The hardest part about the job was staying awake. The work was hot and dangerous. These were bar mills, the hot steel came out in large ingots and went through a number of progressively huge rollers to stretch and lengthen them into bars of steel. An ingot could be a red hot lump of steel measuring 2 feet high, 3 feet long, and 2 feet wide. The finished bars could be 50 feet long an inch thick and 4 inches wide.
We weren’t assigned specific jobs, instead each night we were assigned an area or a task. One of the jobs was pulling the finished bars off the rollers. We had a long metal pole about twelve feet long with a short hook on the end as the bars came down the line I would pull them off. Another job was grabbing the red hot steel bars coming out of one set of rollers and spinning them around and feeding them into another set of rollers. Bob got this job and his great fear was that he’d suddenly turn into Lucy Arnaz and foul up the assembly line. There’s no way he could eat that red hot steel.

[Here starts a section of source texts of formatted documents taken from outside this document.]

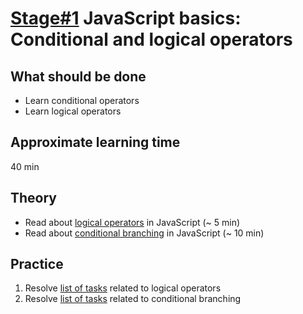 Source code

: # [Stage#1](../../) JavaScript basics: Conditional and logical operators

## What should be done

- Learn conditional operators
- Learn logical operators

## Approximate learning time

40 min

## Theory

- Read about [logical operators](https://javascript.info/logical-operators) in JavaScript (~ 5 min)
- Read about [conditional branching](https://javascript.info/ifelse) in JavaScript (~ 10 min)

## Practice

1. Resolve [list of tasks](https://javascript.info/logical-operators#tasks) related to logical operators
1. Resolve [list of tasks](https://javascript.info/ifelse#tasks) related to conditional branching
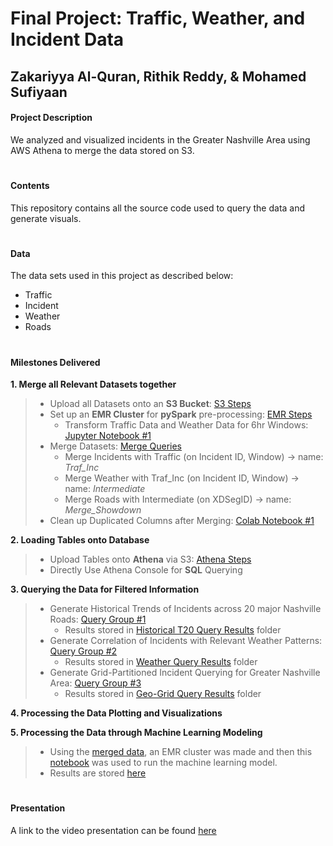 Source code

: # Final Project: Traffic, Weather, and Incident Data
## Zakariyya Al-Quran, Rithik Reddy, & Mohamed Sufiyaan

#### Project Description

We analyzed and visualized incidents in the Greater Nashville Area using AWS Athena to merge the data stored on S3.

#
#### Contents

This repository contains all the source code used to query the data and generate visuals.

#
#### Data

The data sets used in this project as described below:
 - Traffic
 - Incident
 - Weather
 - Roads

#
#### Milestones Delivered 
**1. Merge all Relevant Datasets together**
> - Upload all Datasets onto an **S3 Bucket**: [S3 Steps](google.com)
> - Set up an **EMR Cluster** for **pySpark** pre-processing: [EMR Steps](google.com)
>   - Transform Traffic Data and Weather Data for 6hr Windows: [Jupyter Notebook #1](https://github.com/vu-topics-in-big-data-2022/Project-Incident-Team2/blob/master/Steps/pySpark_transform.ipynb)
> - Merge Datasets: [Merge Queries](google.com)
>   - Merge Incidents with Traffic (on Incident ID, Window) -> name: *Traf_Inc*
>   - Merge Weather with Traf_Inc (on Incident ID, Window) -> name: *Intermediate*
>   - Merge Roads with Intermediate (on XDSegID) -> name: *Merge_Showdown*
> - Clean up Duplicated Columns after Merging: [Colab Notebook #1](https://github.com/vu-topics-in-big-data-2022/Project-Incident-Team2/blob/master/Steps/Table_Cleanup.ipynb)

**2. Loading Tables onto Database** 
> - Upload Tables onto **Athena** via S3: [Athena Steps](google.com)
> - Directly Use Athena Console for **SQL** Querying

**3. Querying the Data for Filtered Information**
> - Generate Historical Trends of Incidents across 20 major Nashville Roads: [Query Group #1](https://github.com/vu-topics-in-big-data-2022/Project-Incident-Team2/blob/master/Queries/Query%20Group%20%231_%20Historical%20Trends%20Across%20Top%2020%20Roadways.pdf)
>   - Results stored in [Historical T20 Query Results](https://github.com/vu-topics-in-big-data-2022/Project-Incident-Team2/tree/master/Historical%20T20%20Query%20Results) folder
> - Generate Correlation of Incidents with Relevant Weather Patterns: [Query Group #2](https://github.com/vu-topics-in-big-data-2022/Project-Incident-Team2/blob/master/Queries/Query%20Group%20%232_%20Correlation%20of%20Traffic%20Incidents%20%26%20Weather%20Patterns.pdf)
>   - Results stored in [Weather Query Results](https://github.com/vu-topics-in-big-data-2022/Project-Incident-Team2/tree/master/Weather%20Query%20Results) folder
> - Generate Grid-Partitioned Incident Querying for Greater Nashville Area: [Query Group #3](https://github.com/vu-topics-in-big-data-2022/Project-Incident-Team2/blob/master/Queries/Query%20Group%20%233_%20Grid-Partitioned%20Incidents.pdf)
>   - Results stored in [Geo-Grid Query Results](https://github.com/vu-topics-in-big-data-2022/Project-Incident-Team2/tree/master/Geo-Grid%20Query%20Results) folder

**4. Processing the Data Plotting and Visualizations**

**5. Processing the Data through Machine Learning Modeling**
> - Using the [merged data](https://github.com/vu-topics-in-big-data-2022/Project-Incident-Team2/tree/master/Geo-Grid%20Query%20Results), an EMR cluster was made and then this [notebook]() was used to run the machine learning model.
> - Results are stored [here](https://github.com/vu-topics-in-big-data-2022/Project-Incident-Team2/blob/master/ML_Regressions.ipynb)

#
#### Presentation

A link to the video presentation can be found [here](google.com)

Other things that made an impression were the pollution and chemicals running into Lake Erie. You had to be careful where you put your lunch because the rats would eat it if you didn’t. The noise was so loud in some places you couldn’t hear yourself think. I almost got fired one night because I couldn’t hear the instructions my boss gave me. At the end of our shift we’d be filthy and covered in thick soot. We had to wear safety goggles and when we took them off our eye sockets would be white and the rest of our faces would be black. We all looked alike, you could only recognize someone by the way they carried themselves.
Bob and I worked there eight weeks but some of the men we worked with had spent their whole lives in that hellhole. One of the things I took away was that there had to be a better way to make a living. My career options were slowly being whittled away one at a time through trial and error. There ought to be a better way.